Выбрать главу

«В лето 7113 (1605 г.) во граде Самаре, — говорит сказание, — был человек поморенин, именем Афанасий, рождение его за Соловками на Усть-Колы. И он сказывал про многие морские дивные чудеса, а про иные слыхал. И ездил он по морю на морских судах 17 лет, и ходит в темную землю, и тамо тьма стоит, что гора темная; издали поверх тьмы тоя видать горы снежные в красный день».

В. Ю. Визе, приводящий это сказание в биографическом словаре русских полярных мореходов, замечает, что упоминаемая «темная земля есть, несомненно, либо Шпицберген, либо Новая Земля».

Интересно и то, что первое картографическое свидетельство о русских поморах на Шпицбергене тоже приходится на это время. Картой Шпицбергена, второй по счету, но первой по практической ценности, является карта с названием «Новая страна, или по другому Шпицберген», изданная в 1613 году в книге Гесселя Герритса «История страны с именем Шпицберген». Автор говорит о неудачных переговорах голландских китобоев с русскими промысловиками по поводу организации совместного торгового товарищества и помещает карту, составленную по свежим следам своих земляков, на которой и можно видеть одну из поморских бухт, названную голландцами «Устье московита».

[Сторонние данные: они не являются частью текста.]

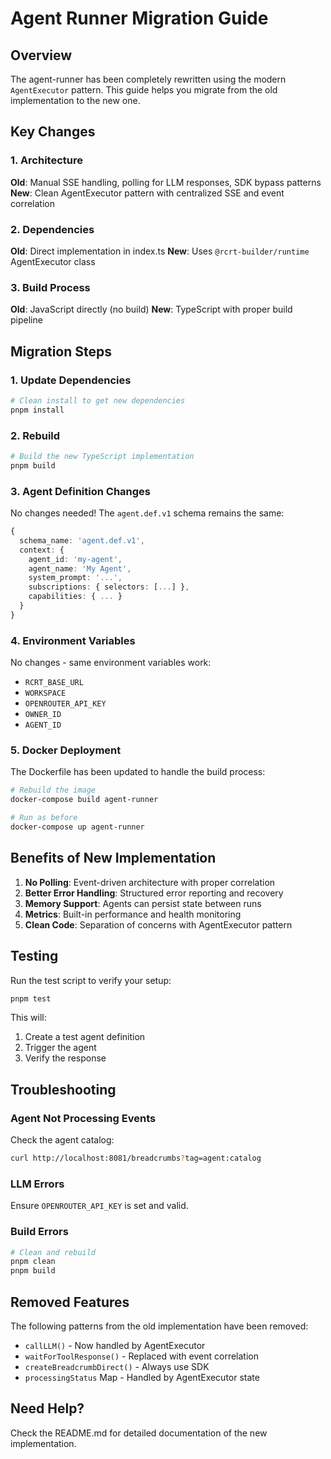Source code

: # Agent Runner Migration Guide

## Overview

The agent-runner has been completely rewritten using the modern `AgentExecutor` pattern. This guide helps you migrate from the old implementation to the new one.

## Key Changes

### 1. Architecture

**Old**: Manual SSE handling, polling for LLM responses, SDK bypass patterns
**New**: Clean AgentExecutor pattern with centralized SSE and event correlation

### 2. Dependencies

**Old**: Direct implementation in index.ts
**New**: Uses `@rcrt-builder/runtime` AgentExecutor class

### 3. Build Process

**Old**: JavaScript directly (no build)
**New**: TypeScript with proper build pipeline

## Migration Steps

### 1. Update Dependencies

```bash
# Clean install to get new dependencies
pnpm install
```

### 2. Rebuild

```bash
# Build the new TypeScript implementation
pnpm build
```

### 3. Agent Definition Changes

No changes needed! The `agent.def.v1` schema remains the same:

```typescript
{
  schema_name: 'agent.def.v1',
  context: {
    agent_id: 'my-agent',
    agent_name: 'My Agent',
    system_prompt: '...',
    subscriptions: { selectors: [...] },
    capabilities: { ... }
  }
}
```

### 4. Environment Variables

No changes - same environment variables work:
- `RCRT_BASE_URL`
- `WORKSPACE` 
- `OPENROUTER_API_KEY`
- `OWNER_ID`
- `AGENT_ID`

### 5. Docker Deployment

The Dockerfile has been updated to handle the build process:

```bash
# Rebuild the image
docker-compose build agent-runner

# Run as before
docker-compose up agent-runner
```

## Benefits of New Implementation

1. **No Polling**: Event-driven architecture with proper correlation
2. **Better Error Handling**: Structured error reporting and recovery
3. **Memory Support**: Agents can persist state between runs
4. **Metrics**: Built-in performance and health monitoring
5. **Clean Code**: Separation of concerns with AgentExecutor pattern

## Testing

Run the test script to verify your setup:

```bash
pnpm test
```

This will:
1. Create a test agent definition
2. Trigger the agent
3. Verify the response

## Troubleshooting

### Agent Not Processing Events

Check the agent catalog:
```bash
curl http://localhost:8081/breadcrumbs?tag=agent:catalog
```

### LLM Errors

Ensure `OPENROUTER_API_KEY` is set and valid.

### Build Errors

```bash
# Clean and rebuild
pnpm clean
pnpm build
```

## Removed Features

The following patterns from the old implementation have been removed:
- `callLLM()` - Now handled by AgentExecutor
- `waitForToolResponse()` - Replaced with event correlation
- `createBreadcrumbDirect()` - Always use SDK
- `processingStatus` Map - Handled by AgentExecutor state

## Need Help?

Check the README.md for detailed documentation of the new implementation.
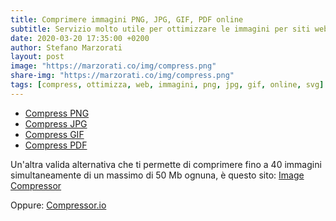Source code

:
 ```yaml
---
title: Comprimere immagini PNG, JPG, GIF, PDF online
subtitle: Servizio molto utile per ottimizzare le immagini per siti web
date: 2020-03-20 17:35:00 +0200
author: Stefano Marzorati
layout: post
image: "https://marzorati.co/img/compress.png"
share-img: "https://marzorati.co/img/compress.png"
tags: [compress, ottimizza, web, immagini, png, jpg, gif, online, svg]
---
```

 - <a href="http://compresspng.com/it/" target="_blank">Compress PNG</a>   
 - <a href="http://compressjpeg.com/it/" target="_blank">Compress JPG</a>   
 - <a href="http://gifcompressor.com/" target="_blank">Compress GIF</a>   
 - <a href="http://shrinkpdf.com/it/" target="_blank">Compress PDF</a>   
 
Un'altra valida alternativa che ti permette di comprimere fino a 40 immagini simultaneamente di un massimo di 50 Mb ognuna, è questo sito: <a href="https://www.websiteplanet.com/webtools/imagecompressor/" target="_blank">Image Compressor</a>   

Oppure: <a href="https://compressor.io/compress" target="_blank">Compressor.io</a>
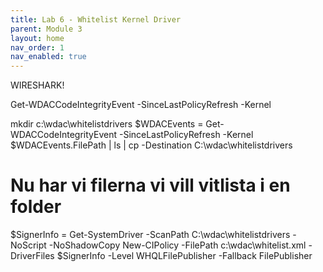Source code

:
 ```yaml
---
title: Lab 6 - Whitelist Kernel Driver
parent: Module 3
layout: home
nav_order: 1
nav_enabled: true
---
```



WIRESHARK!

Get-WDACCodeIntegrityEvent -SinceLastPolicyRefresh -Kernel


mkdir c:\wdac\whitelistdrivers
$WDACEvents = Get-WDACCodeIntegrityEvent -SinceLastPolicyRefresh -Kernel
$WDACEvents.FilePath | ls | cp -Destination C:\wdac\whitelistdrivers

# Nu har vi filerna vi vill vitlista i en folder
$SignerInfo = Get-SystemDriver -ScanPath C:\wdac\whitelistdrivers -NoScript -NoShadowCopy
New-CIPolicy -FilePath c:\wdac\whitelist.xml -DriverFiles $SignerInfo -Level WHQLFilePublisher -Fallback FilePublisher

Есть и еще один ранний картографический документ о поморах, но уже на английской карте 1625 года. Там показано русское суденышко, спешащее к южной оконечности Шпицбергена, куда как раз с этого времени на целый век и вытеснены поморы англичанами, голландцами, а позже — датчанами, немцами, испанцами, чьи экспедиции всегда были богато оснащены пушками и ядрами.

Но вот наступает и 1694 год, когда 22-летний царь Петр I едет в Архангельск, к поморам, с великой и дерзкой думой о военном маневре, с осуществлением которого и будет прорублено «окно в Европу». Правда, дорогой ценой самобытности заплатят поморы за столь необходимое России «окно», названное затем Петербургом, потому что велено царем в Архангелогороде строить поморцам, вместо их поморских кочмар, раньшин, шняк да лодий, военные мощные корабли по образцу голландскому.

Восемь лет, кляня царя и его приказчиков, Беломорье выполняет государев подряд, и в 1702 году из Архангельска в Соловки идет настоящая эскадра первых северо-русских военных кораблей (13 судов), и от сельца Нюхча, что на Поморском берегу Белого моря, и до села Повенец, что на берегу Онежского озера, укладывается — рубится фантастический настил — легендарная Государева дорога, дорога-просека, дорога-гать, дорога-волок, по которой за десять дней протащатся два корабля — «Святой дух» и «Курьер», что выйдут потом по Свири на Ладогу, прародину поморов, дабы вернуть ее России вместе со Шлиссельбургом уже навсегда.

...Одна незадача — из века в век не почитается у поморов, хоть и грамотных, дело «пером брести»; верят они больше всего в память живую свою да на память сыновей уповают. Нет слов, обидно, что еще и царский указ 1619 года, наложивший запрет на ведение лоций, совсем отбил охоту заводить на лодии судовой журнал или вести дневник наблюдений. И все нравственные правила, все заветы отцовские и приметы мореходные передавались из уст в уста.

Только после петровских преобразований появляются у них мореходные книги, или поморские лоции. Но и тогда все записи в таких рукописных книгах велись безымянно и по-скупому деловито. Однако попробуем все же пересказать один из поморских случаев.

...Восемь дней была поветерь — лодия от самой Мезени ходко шла в побережник, что значит на северо-запад, и тешил душу Ледовитый океан.

А на девятый день ветер переменился, и завернуло судно на восток. Гнало, гнало и прибило к голому острову, в «утык ко льду». Поморы остров узнали: это Малый Ошкуй, то бишь Грумант-медведь оказался. Тут-то и двинулся и опеленал их жирный лед, а скоро и жом начался.